Medina has deejayed, emceed, interviewed, written, recorded, exposed and played a range of Latin music from salsa to Afro-cuban to Latin jazz. He has been instrumental in local music education and has contributed to the San Francisco Carnival festival and the San Francisco Jazz Festival of seasons past.

This summer Medina served as a guest DJ at the 17th Annual “El Templo Latino,” the biggest outdoor salsa festival in Europe.

Medina has also been honored for his work. In 2001 he received the Achievement In Latin Music Promotion-Lifetime Award-San Francisco Salsa Congress 2001 and in 2008 he was awarded the Achievement in Outstanding Lifetime Service in Radio from the Western Region Puerto Rican Council.

But all that is to be expected from a man whose passion for music is rooted in childhood. “When I was six years old my parents bought me a toy microphone,” said Medina. He currently serves as music director at KPFA 94.1 FM and hosts the Saturday night Latin music program “Con Sabor.”

“My primary motivation in all this was always the music,” said Medina. “My passion for music, this has been happening ever since I was 10 years old, the rhythms, the vibrancy, the passion, the energy. When I was 17 I was listening to Miles Davis, at the same time I was listening to Santana.”

It was while studying architecture at San Francisco State in the early 1970s that Medina decided to make a big shift and make the promotion and contemplation of music his life’s work. “I decided that I wanted to get into broadcasting. At that time there weren’t too many Latinos who were interested in broadcasting,” said Medina.
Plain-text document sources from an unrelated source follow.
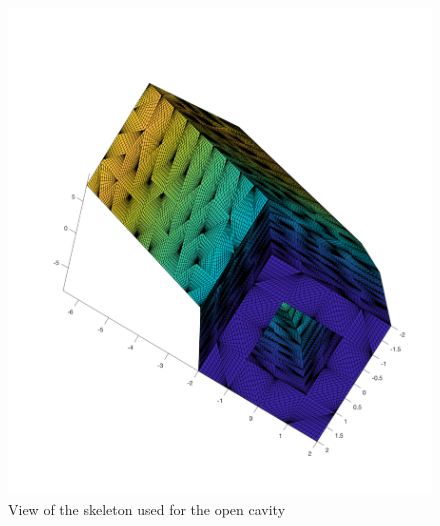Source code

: \documentclass[11pt, oneside]{article}   	%
\begin{document}
\begin{figure}[H]
\begin{center}
\includegraphics[width=6in]{open_cavity_skeleton.pdf}
\end{center}
\caption{View of the skeleton used for the open cavity}
\label{open_cavity_skeleton}
\end{figure}
\end{document}
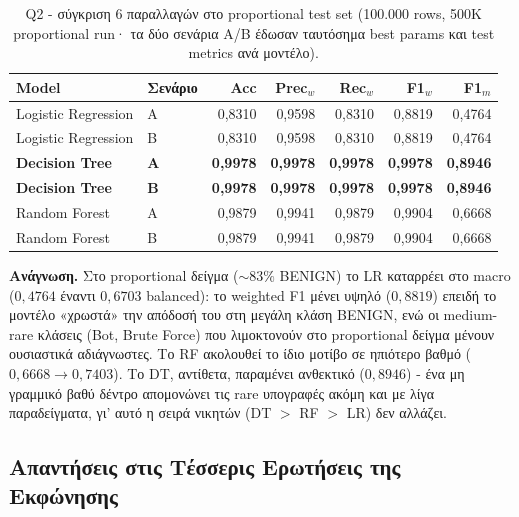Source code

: \documentclass[12pt,a4paper,twoside]{book}
\begin{document}
\begin{table}[H]
    \centering
    \small
    \begin{tabular}{llrrrrr}
        \toprule
        \textbf{Model} & \textbf{Σενάριο} & \textbf{Acc} &
        \textbf{Prec\(_w\)} & \textbf{Rec\(_w\)} & \textbf{F1\(_w\)} &
        \textbf{F1\(_m\)} \\
        \midrule
        Logistic Regression & A & 0,8310 & 0,9598 & 0,8310 & 0,8819 & 0,4764 \\
        Logistic Regression & B & 0,8310 & 0,9598 & 0,8310 & 0,8819 & 0,4764 \\
        \textbf{Decision Tree} & \textbf{A} & \textbf{0,9978} & \textbf{0,9978} & \textbf{0,9978} & \textbf{0,9978} & \textbf{0,8946} \\
        \textbf{Decision Tree} & \textbf{B} & \textbf{0,9978} & \textbf{0,9978} & \textbf{0,9978} & \textbf{0,9978} & \textbf{0,8946} \\
        Random Forest       & A & 0,9879 & 0,9941 & 0,9879 & 0,9904 & 0,6668 \\
        Random Forest       & B & 0,9879 & 0,9941 & 0,9879 & 0,9904 & 0,6668 \\
        \bottomrule
    \end{tabular}
    \caption{Q2 - σύγκριση 6 παραλλαγών στο proportional test set
    (100.000 rows, 500K proportional run· τα δύο σενάρια A/B έδωσαν
    ταυτόσημα best params και test metrics ανά μοντέλο).}\label{tab:q2_comparison_prop}
\end{table}

\textbf{Ανάγνωση.} Στο proportional δείγμα (\(\sim 83\%\) BENIGN) το LR
καταρρέει στο macro (\(0{,}4764\) έναντι \(0{,}6703\) balanced): το weighted
F1 μένει υψηλό (\(0{,}8819\)) επειδή το μοντέλο «χρωστά» την απόδοσή του στη
μεγάλη κλάση BENIGN, ενώ οι medium-rare κλάσεις (Bot, Brute Force) που
λιμοκτονούν στο proportional δείγμα μένουν ουσιαστικά αδιάγνωστες. Το RF
ακολουθεί το ίδιο μοτίβο σε ηπιότερο βαθμό (\(0{,}6668 \to 0{,}7403\)). Το DT,
αντίθετα, παραμένει ανθεκτικό (\(0{,}8946\)) - ένα μη γραμμικό βαθύ δέντρο
απομονώνει τις rare υπογραφές ακόμη και με λίγα παραδείγματα, γι' αυτό η
σειρά νικητών (DT \(>\) RF \(>\) LR) δεν αλλάζει.

\subsection{Απαντήσεις στις Τέσσερις Ερωτήσεις της Εκφώνησης}
\end{document}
Lucky for Medina, his cousin Eduardo Guilarte was one of the exceptions. Guilarte took him to meet Arturito Santiago who had a musica tropical show on the commercial Spanish station KBRG. It rocked Medina’s world.

At that time Latin music did not yet have the prestige and diversity on U.S. radio stations that it enjoys today. “There wasn’t always that richness that we have right now,” said Medina. In the 70’s there was a nurturing period.” Medina said that the community of Latin student musicians and aficionados at SF State took him under their wing. They taught him the history and the roots of the music sparking his fascination.
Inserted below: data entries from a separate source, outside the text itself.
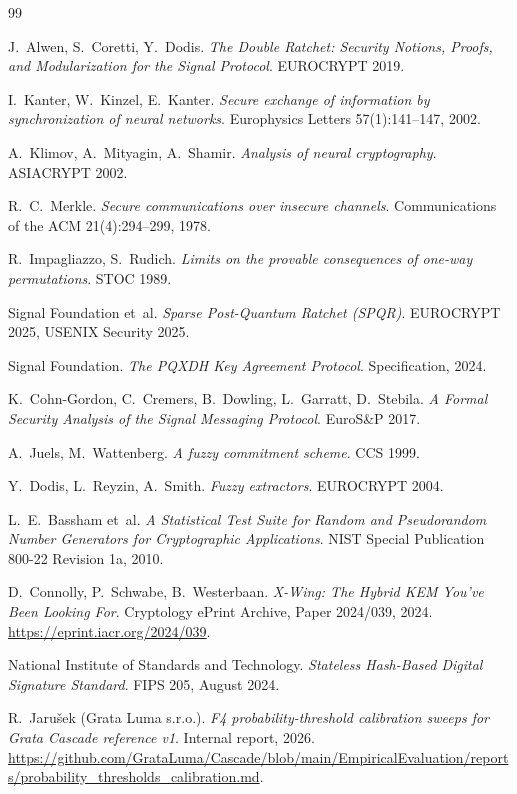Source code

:\documentclass[11pt,a4paper]{article}
\begin{document}
\bigskip


\begin{thebibliography}{99}

 J.~Alwen, S.~Coretti, Y.~Dodis. \emph{The Double Ratchet: Security Notions, Proofs, and Modularization for the Signal Protocol}. EUROCRYPT 2019.

 I.~Kanter, W.~Kinzel, E.~Kanter. \emph{Secure exchange of information by synchronization of neural networks}. Europhysics Letters 57(1):141--147, 2002.

 A.~Klimov, A.~Mityagin, A.~Shamir. \emph{Analysis of neural cryptography}. ASIACRYPT 2002.

 R.~C.~Merkle. \emph{Secure communications over insecure channels}. Communications of the ACM 21(4):294--299, 1978.

 R.~Impagliazzo, S.~Rudich. \emph{Limits on the provable consequences of one-way permutations}. STOC 1989.

 Signal Foundation et~al. \emph{Sparse Post-Quantum Ratchet (SPQR)}. EUROCRYPT 2025, USENIX Security 2025.

 Signal Foundation. \emph{The PQXDH Key Agreement Protocol}. Specification, 2024.

 K.~Cohn-Gordon, C.~Cremers, B.~Dowling, L.~Garratt, D.~Stebila. \emph{A Formal Security Analysis of the Signal Messaging Protocol}. EuroS\&P 2017.

 A.~Juels, M.~Wattenberg. \emph{A fuzzy commitment scheme}. CCS 1999.

 Y.~Dodis, L.~Reyzin, A.~Smith. \emph{Fuzzy extractors}. EUROCRYPT 2004.

 L.~E.~Bassham et~al. \emph{A Statistical Test Suite for Random and Pseudorandom Number Generators for Cryptographic Applications}. NIST Special Publication 800-22 Revision 1a, 2010.

 D.~Connolly, P.~Schwabe, B.~Westerbaan. \emph{X-Wing: The Hybrid KEM You've Been Looking For}. Cryptology ePrint Archive, Paper 2024/039, 2024. \url{https://eprint.iacr.org/2024/039}.

 National Institute of Standards and Technology. \emph{Stateless Hash-Based Digital Signature Standard}. FIPS 205, August 2024.

 R.~Jaru\v{s}ek (Grata Luma s.r.o.). \emph{F4 probability-threshold calibration sweeps for Grata Cascade reference v1}. Internal report, 2026. \url{https://github.com/GrataLuma/Cascade/blob/main/EmpiricalEvaluation/reports/probability_thresholds_calibration.md}.

\end{thebibliography}
\end{document}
Then Guilarte inherited the midnight to 6:00 a.m. slot on the new public radio station KPOO, and asked for Medina’s help. “I provided all the music – salsa, jazz and other stuff,” said Medina. This evolved into a 3-hour show called Mestizo aired from 1974 to ’79.

In 1979, Medina was asked to start a show on the Spanish language station KBRG. Feeling that his Spanish skills weren’t up to par to do a full in-language show, Medina asked to do the show in both languages. His show, “Sabor Caliente,” was one of the country’s first bilingual radio programs dedicated to Latin music.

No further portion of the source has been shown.